Give the whole listing below once more, exactly, without pictures.

DATA TO USE START

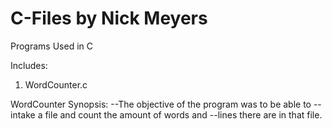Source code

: # C-Files by Nick Meyers
Programs Used in C

 Includes:
1. WordCounter.c

WordCounter Synopsis:
--The objective of the program was to be able to
--intake a file and count the amount of words and
--lines there are in that file.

DATA TO USE END

**ANSWER TO THIS PROBLEM**
Source code

: # C-Files by Nick Meyers
Programs Used in C

 Includes:
1. WordCounter.c

WordCounter Synopsis:
--The objective of the program was to be able to
--intake a file and count the amount of words and
--lines there are in that file.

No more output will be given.